**Problem to solve:** Could the records below be restated word for word, without a single picture?
[Opening Data to process section]
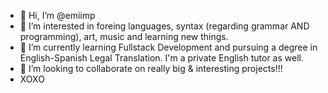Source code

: - 👋 Hi, I’m @emiimp
- 👀 I’m interested in foreing languages, syntax (regarding grammar AND programming), art, music and learning new things.
- 🌱 I’m currently learning Fullstack Development and pursuing a degree in English-Spanish Legal Translation. I'm a private English tutor as well.
- 💞️ I’m looking to collaborate on really big & interesting projects!!! 
- XOXO

<!---
emiimp/emiimp is a ✨ special ✨ repository because its `README.md` (this file) appears on your GitHub profile.
You can click the Preview link to take a look at your changes.
--->
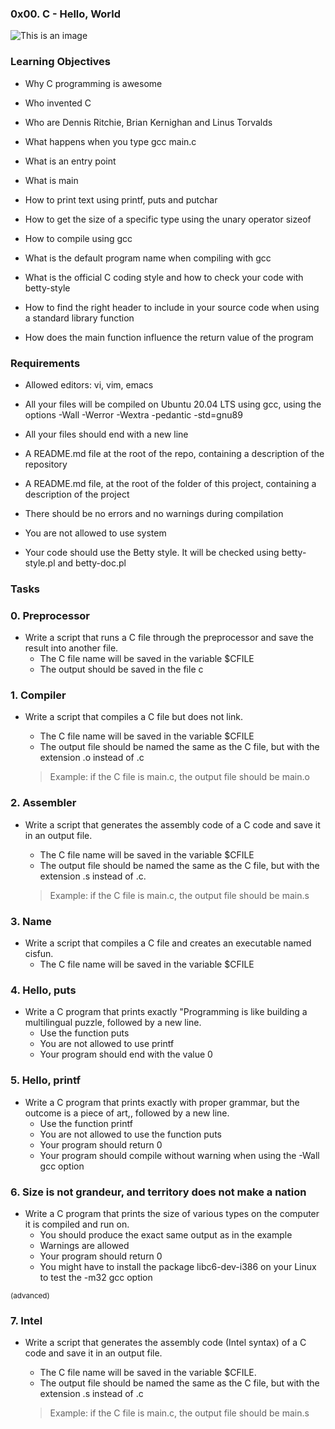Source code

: ### 0x00. C - Hello, World

![This is an image](https://github.com/salimizel/alx-low_level_programming/blob/master/0x00-hello_world/unnamed.jpg)

### Learning Objectives

- Why C programming is awesome
* Who invented C
+ Who are Dennis Ritchie, Brian Kernighan and Linus Torvalds
- What happens when you type gcc main.c
* What is an entry point
+ What is main
- How to print text using printf, puts and putchar
* How to get the size of a specific type using the unary operator sizeof
+ How to compile using gcc
- What is the default program name when compiling with gcc
* What is the official C coding style and how to check your code with betty-style
+ How to find the right header to include in your source code when using a standard library function
- How does the main function influence the return value of the program

### Requirements

- Allowed editors: vi, vim, emacs
* All your files will be compiled on Ubuntu 20.04 LTS using gcc, using the options -Wall -Werror -Wextra -pedantic -std=gnu89
+ All your files should end with a new line
- A README.md file at the root of the repo, containing a description of the repository
* A README.md file, at the root of the folder of this project, containing a description of the project
+ There should be no errors and no warnings during compilation
- You are not allowed to use system
* Your code should use the Betty style. It will be checked using betty-style.pl and betty-doc.pl


### Tasks
### 0. Preprocessor

+ Write a script that runs a C file through the preprocessor and save the result into another file.
     - The C file name will be saved in the variable $CFILE
     - The output should be saved in the file c

### 1. Compiler

+ Write a script that compiles a C file but does not link.
     - The C file name will be saved in the variable $CFILE
     - The output file should be named the same as the C file, but with the extension .o instead of .c
       
     > Example: if the C file is main.c, the output file should be main.o

### 2. Assembler

+ Write a script that generates the assembly code of a C code and save it in an output file.
     - The C file name will be saved in the variable $CFILE
     - The output file should be named the same as the C file, but with the extension .s instead of .c.
      
     > Example: if the C file is main.c, the output file should be main.s
  
### 3. Name

+ Write a script that compiles a C file and creates an executable named cisfun.
     - The C file name will be saved in the variable $CFILE


### 4. Hello, puts

+ Write a C program that prints exactly "Programming is like building a multilingual puzzle, followed by a new line.
     - Use the function puts
     - You are not allowed to use printf
     - Your program should end with the value 0


### 5. Hello, printf

+ Write a C program that prints exactly with proper grammar, but the outcome is a piece of art,, followed by a new line.
     - Use the function printf
     - You are not allowed to use the function puts
     - Your program should return 0
     - Your program should compile without warning when using the -Wall gcc option



### 6. Size is not grandeur, and territory does not make a nation

+ Write a C program that prints the size of various types on the computer it is compiled and run on.
     - You should produce the exact same output as in the example
     - Warnings are allowed
     - Your program should return 0
     - You might have to install the package libc6-dev-i386 on your Linux to test the -m32 gcc option


<sub>(advanced)</sub>
### 7. Intel 

+ Write a script that generates the assembly code (Intel syntax) of a C code and save it in an output file.
     - The C file name will be saved in the variable $CFILE.
     - The output file should be named the same as the C file, but with the extension .s instead of .c

     > Example: if the C file is main.c, the output file should be main.s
[Closing Data to process section]
**Problem solution:**
Source code

: - 👋 Hi, I’m @emiimp
- 👀 I’m interested in foreing languages, syntax (regarding grammar AND programming), art, music and learning new things.
- 🌱 I’m currently learning Fullstack Development and pursuing a degree in English-Spanish Legal Translation. I'm a private English tutor as well.
- 💞️ I’m looking to collaborate on really big & interesting projects!!! 
- XOXO

<!---
emiimp/emiimp is a ✨ special ✨ repository because its `README.md` (this file) appears on your GitHub profile.
You can click the Preview link to take a look at your changes.
--->
Source code

: ### 0x00. C - Hello, World

![This is an image](https://github.com/salimizel/alx-low_level_programming/blob/master/0x00-hello_world/unnamed.jpg)

### Learning Objectives

- Why C programming is awesome
* Who invented C
+ Who are Dennis Ritchie, Brian Kernighan and Linus Torvalds
- What happens when you type gcc main.c
* What is an entry point
+ What is main
- How to print text using printf, puts and putchar
* How to get the size of a specific type using the unary operator sizeof
+ How to compile using gcc
- What is the default program name when compiling with gcc
* What is the official C coding style and how to check your code with betty-style
+ How to find the right header to include in your source code when using a standard library function
- How does the main function influence the return value of the program

### Requirements

- Allowed editors: vi, vim, emacs
* All your files will be compiled on Ubuntu 20.04 LTS using gcc, using the options -Wall -Werror -Wextra -pedantic -std=gnu89
+ All your files should end with a new line
- A README.md file at the root of the repo, containing a description of the repository
* A README.md file, at the root of the folder of this project, containing a description of the project
+ There should be no errors and no warnings during compilation
- You are not allowed to use system
* Your code should use the Betty style. It will be checked using betty-style.pl and betty-doc.pl


### Tasks
### 0. Preprocessor

+ Write a script that runs a C file through the preprocessor and save the result into another file.
     - The C file name will be saved in the variable $CFILE
     - The output should be saved in the file c

### 1. Compiler

+ Write a script that compiles a C file but does not link.
     - The C file name will be saved in the variable $CFILE
     - The output file should be named the same as the C file, but with the extension .o instead of .c
       
     > Example: if the C file is main.c, the output file should be main.o

### 2. Assembler

+ Write a script that generates the assembly code of a C code and save it in an output file.
     - The C file name will be saved in the variable $CFILE
     - The output file should be named the same as the C file, but with the extension .s instead of .c.
      
     > Example: if the C file is main.c, the output file should be main.s
  
### 3. Name

+ Write a script that compiles a C file and creates an executable named cisfun.
     - The C file name will be saved in the variable $CFILE


### 4. Hello, puts

+ Write a C program that prints exactly "Programming is like building a multilingual puzzle, followed by a new line.
     - Use the function puts
     - You are not allowed to use printf
     - Your program should end with the value 0


### 5. Hello, printf

+ Write a C program that prints exactly with proper grammar, but the outcome is a piece of art,, followed by a new line.
     - Use the function printf
     - You are not allowed to use the function puts
     - Your program should return 0
     - Your program should compile without warning when using the -Wall gcc option



### 6. Size is not grandeur, and territory does not make a nation

+ Write a C program that prints the size of various types on the computer it is compiled and run on.
     - You should produce the exact same output as in the example
     - Warnings are allowed
     - Your program should return 0
     - You might have to install the package libc6-dev-i386 on your Linux to test the -m32 gcc option


<sub>(advanced)</sub>
### 7. Intel 

+ Write a script that generates the assembly code (Intel syntax) of a C code and save it in an output file.
     - The C file name will be saved in the variable $CFILE.
     - The output file should be named the same as the C file, but with the extension .s instead of .c

     > Example: if the C file is main.c, the output file should be main.s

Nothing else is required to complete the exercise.